So, apart from the fact that I don't know how a FamiTracker DMC file is structured and what I'd have to change with a hex editor to remove the noise during silence, this wouldn't be the solution anyway since the noise is still there.

And splitting the file into various parts is too much fiddling with timed code, even if it was just an issue during silence.

Adding a background sound isn't the solution either since I have a very specific sound file that I want to use: The speech sample of my voice actress.
Also, she doesn't really stop talking during the sentence like in the example file. She says only one sentence with four words without a pause. And you still hear the noise throughout the sound.

Just listen to the file in the attachments: It's a constant cheeping from start to finish, not just a replacement for silence.
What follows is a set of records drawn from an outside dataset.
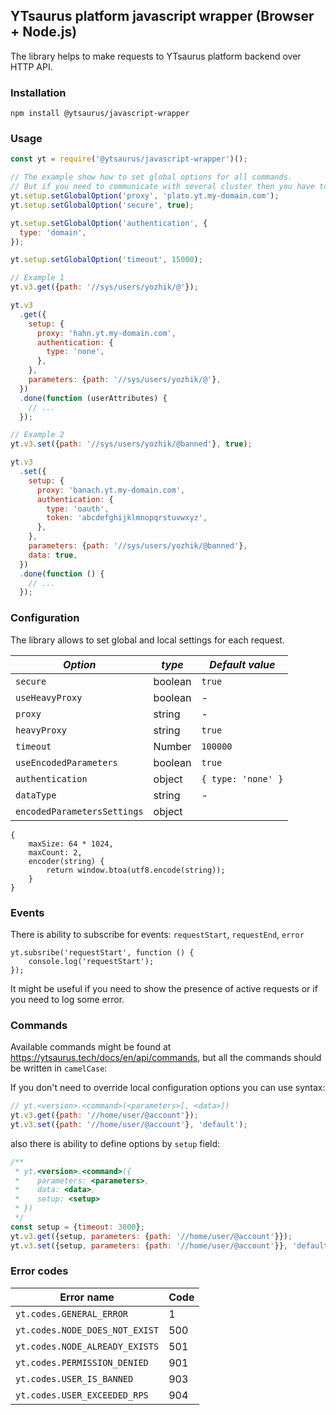 ## YTsaurus platform javascript wrapper (Browser + Node.js)

The library helps to make requests to YTsaurus platform backend over HTTP API.

### Installation

`npm install @ytsaurus/javascript-wrapper`

### Usage

```javascript
const yt = require('@ytsaurus/javascript-wrapper')();

// The example show how to set global options for all commands.
// But if you need to communicate with several cluster then you have to provide proxy and token for each separate command.
yt.setup.setGlobalOption('proxy', 'plato.yt.my-domain.com');
yt.setup.setGlobalOption('secure', true);

yt.setup.setGlobalOption('authentication', {
  type: 'domain',
});

yt.setup.setGlobalOption('timeout', 15000);

// Example 1
yt.v3.get({path: '//sys/users/yozhik/@'});

yt.v3
  .get({
    setup: {
      proxy: 'hahn.yt.my-domain.com',
      authentication: {
        type: 'none',
      },
    },
    parameters: {path: '//sys/users/yozhik/@'},
  })
  .done(function (userAttributes) {
    // ...
  });

// Example 2
yt.v3.set({path: '//sys/users/yozhik/@banned'}, true);

yt.v3
  .set({
    setup: {
      proxy: 'banach.yt.my-domain.com',
      authentication: {
        type: 'oauth',
        token: 'abcdefghijklmnopqrstuvwxyz',
      },
    },
    parameters: {path: '//sys/users/yozhik/@banned'},
    data: true,
  })
  .done(function () {
    // ...
  });
```

### Configuration

The library allows to set global and local settings for each request.

| _Option_                    | _type_  | _Default value_    |
| --------------------------- | ------- | ------------------ |
| `secure`                    | boolean | `true`             |
| `useHeavyProxy`             | boolean | -                  |
| `proxy`                     | string  | -                  |
| `heavyProxy`                | string  | `true`             |
| `timeout`                   | Number  | `100000`           |
| `useEncodedParameters`      | boolean | `true`             |
| `authentication`            | object  | `{ type: 'none' }` |
| `dataType`                  | string  | -                  |
| `encodedParametersSettings` | object  |

```
{
    maxSize: 64 * 1024,
    maxCount: 2,
    encoder(string) {
        return window.btoa(utf8.encode(string));
    }
}
```

### Events

There is ability to subscribe for events: `requestStart`, `requestEnd`, `error`

    yt.subsribe('requestStart', function () {
        console.log('requestStart');
    });

It might be useful if you need to show the presence of active requests or if you need to log some error.

### Commands

Available commands might be found at https://ytsaurus.tech/docs/en/api/commands, but all the commands should be written in `camelCase`:

If you don't need to override local configuration options you can use syntax:

```js
// yt.<version>.<command>(<parameters>[, <data>])
yt.v3.get({path: '//home/user/@account'});
yt.v3.set({path: '//home/user/@account'}, 'default');
```

also there is ability to define options by `setup` field:

```js
/**
 * yt.<version>.<command>({
 *    parameters: <parameters>,
 *    data: <data>,
 *    setup: <setup>
 * })
 */
const setup = {timeout: 3000};
yt.v3.get({setup, parameters: {path: '//home/user/@account'}});
yt.v3.set({setup, parameters: {path: '//home/user/@account'}}, 'default');
```

### Error codes

| Error name                     | Code |
| ------------------------------ | ---- |
| `yt.codes.GENERAL_ERROR`       | 1    |
| `yt.codes.NODE_DOES_NOT_EXIST` | 500  |
| `yt.codes.NODE_ALREADY_EXISTS` | 501  |
| `yt.codes.PERMISSION_DENIED`   | 901  |
| `yt.codes.USER_IS_BANNED`      | 903  |
| `yt.codes.USER_EXCEEDED_RPS`   | 904  |
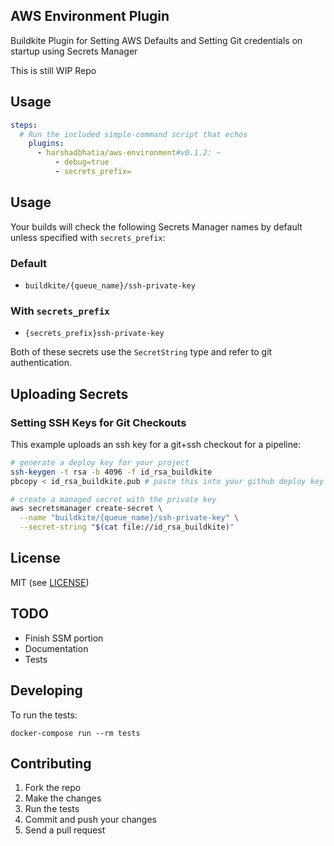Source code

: ## AWS Environment Plugin

Buildkite Plugin for Setting AWS Defaults and Setting Git credentials on startup using Secrets Manager

This is still WIP Repo


## Usage

```yml
steps:
  # Run the included simple-command script that echos
    plugins:
      - harshadbhatia/aws-environment#v0.1.2: ~
          - debug=true
          - secrets_prefix=

```


## Usage

Your builds will check the following Secrets Manager names by default unless specified with `secrets_prefix`:
### Default
* `buildkite/{queue_name}/ssh-private-key`

### With `secrets_prefix`
* `{secrets_prefix}ssh-private-key`

Both of these secrets use the `SecretString` type and refer to git authentication.

## Uploading Secrets

### Setting SSH Keys for Git Checkouts

This example uploads an ssh key for a git+ssh checkout for a pipeline:

```bash
# generate a deploy key for your project
ssh-keygen -t rsa -b 4096 -f id_rsa_buildkite
pbcopy < id_rsa_buildkite.pub # paste this into your github deploy key

# create a managed secret with the private key
aws secretsmanager create-secret \
  --name "buildkite/{queue_name}/ssh-private-key" \
  --secret-string "$(cat file://id_rsa_buildkite)"
```

## License

MIT (see [LICENSE](LICENSE))


## TODO 

- Finish SSM portion
- Documentation
- Tests

## Developing

To run the tests:

```shell
docker-compose run --rm tests
```

## Contributing

1. Fork the repo
2. Make the changes
3. Run the tests
4. Commit and push your changes
5. Send a pull request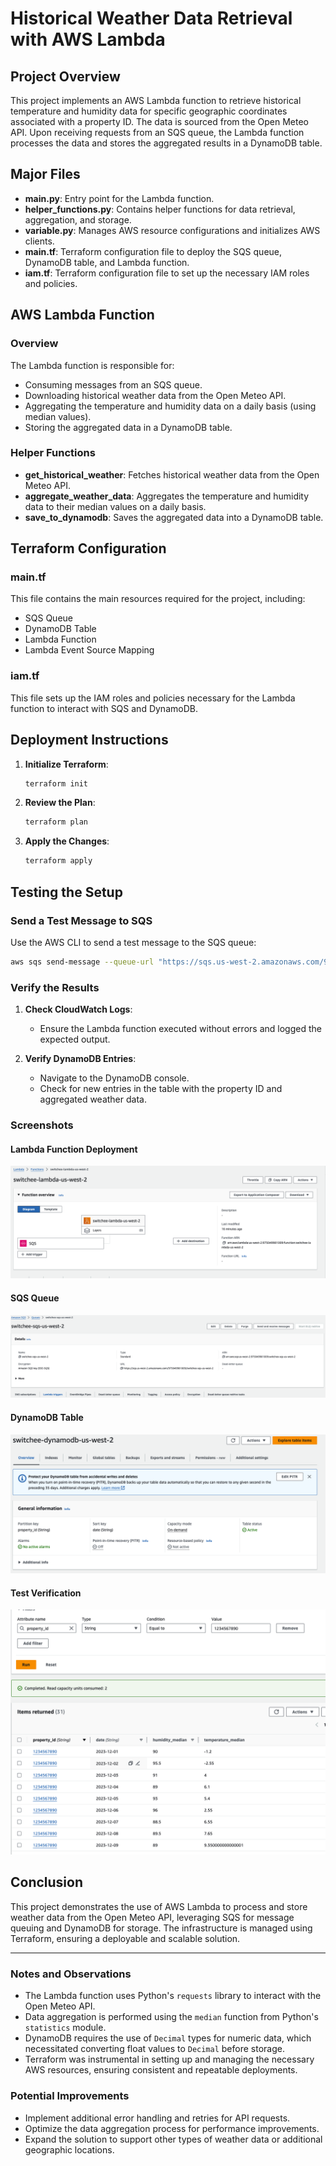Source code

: # Historical Weather Data Retrieval with AWS Lambda

## Project Overview

This project implements an AWS Lambda function to retrieve historical temperature and humidity data for specific geographic coordinates associated with a property ID. The data is sourced from the Open Meteo API. Upon receiving requests from an SQS queue, the Lambda function processes the data and stores the aggregated results in a DynamoDB table.

## Major Files

- **main.py**: Entry point for the Lambda function.
- **helper_functions.py**: Contains helper functions for data retrieval, aggregation, and storage.
- **variable.py**: Manages AWS resource configurations and initializes AWS clients.
- **main.tf**: Terraform configuration file to deploy the SQS queue, DynamoDB table, and Lambda function.
- **iam.tf**: Terraform configuration file to set up the necessary IAM roles and policies.

## AWS Lambda Function

### Overview

The Lambda function is responsible for:
- Consuming messages from an SQS queue.
- Downloading historical weather data from the Open Meteo API.
- Aggregating the temperature and humidity data on a daily basis (using median values).
- Storing the aggregated data in a DynamoDB table.

### Helper Functions

- **get_historical_weather**: Fetches historical weather data from the Open Meteo API.
- **aggregate_weather_data**: Aggregates the temperature and humidity data to their median values on a daily basis.
- **save_to_dynamodb**: Saves the aggregated data into a DynamoDB table.

## Terraform Configuration

### main.tf

This file contains the main resources required for the project, including:
- SQS Queue
- DynamoDB Table
- Lambda Function
- Lambda Event Source Mapping

### iam.tf

This file sets up the IAM roles and policies necessary for the Lambda function to interact with SQS and DynamoDB.

## Deployment Instructions

1. **Initialize Terraform**:
   ```sh
   terraform init
   ```

2. **Review the Plan**:
   ```sh
   terraform plan
   ```

3. **Apply the Changes**:
   ```sh
   terraform apply
   ```

## Testing the Setup

### Send a Test Message to SQS

Use the AWS CLI to send a test message to the SQS queue:
```sh
aws sqs send-message --queue-url "https://sqs.us-west-2.amazonaws.com/975049981009/switchee-sqs-us-west-2" --message-body "{\"property_id\":1234567891,\"lat\":51.5047324,\"lon\":-0.0978885,\"start_date\":\"2023-12-01\",\"end_date\":\"2023-12-31\"}"
```

### Verify the Results

1. **Check CloudWatch Logs**:
   - Ensure the Lambda function executed without errors and logged the expected output.

2. **Verify DynamoDB Entries**:
   - Navigate to the DynamoDB console.
   - Check for new entries in the table with the property ID and aggregated weather data.

### Screenshots

#### Lambda Function Deployment
![Lambda Function](Results/lambda.png)

#### SQS Queue
![SQS Queue](Results/sqs.png)

#### DynamoDB Table
![DynamoDB Table](Results/DynamoDB.png)

#### Test Verification
![Test Verification](Results/test_verification.png)

## Conclusion

This project demonstrates the use of AWS Lambda to process and store weather data from the Open Meteo API, leveraging SQS for message queuing and DynamoDB for storage. The infrastructure is managed using Terraform, ensuring a deployable and scalable solution.

---

### Notes and Observations

- The Lambda function uses Python's `requests` library to interact with the Open Meteo API.
- Data aggregation is performed using the `median` function from Python's `statistics` module.
- DynamoDB requires the use of `Decimal` types for numeric data, which necessitated converting float values to `Decimal` before storage.
- Terraform was instrumental in setting up and managing the necessary AWS resources, ensuring consistent and repeatable deployments.

### Potential Improvements

- Implement additional error handling and retries for API requests.
- Optimize the data aggregation process for performance improvements.
- Expand the solution to support other types of weather data or additional geographic locations.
It's just that it's more audible when the rest is silence, but it's always there.

How does "Dance Aerobics" manage to include speech without that background noise?

tepples wrote:
How are you planning to play these samples? In an NSF using FamiTracker's engine or otherwise?

The sample is supposed to be played in my game. It's a little text that the main character says when you press Start on the title screen.
The game uses FamiTone.

And I'd rather not waste any specific program code in the NES ROM for this. I'd prefer a solution that works on the FamiTracker or DMC file directly, so that the correction is done on the data level and is already audible in FamiTracker itself.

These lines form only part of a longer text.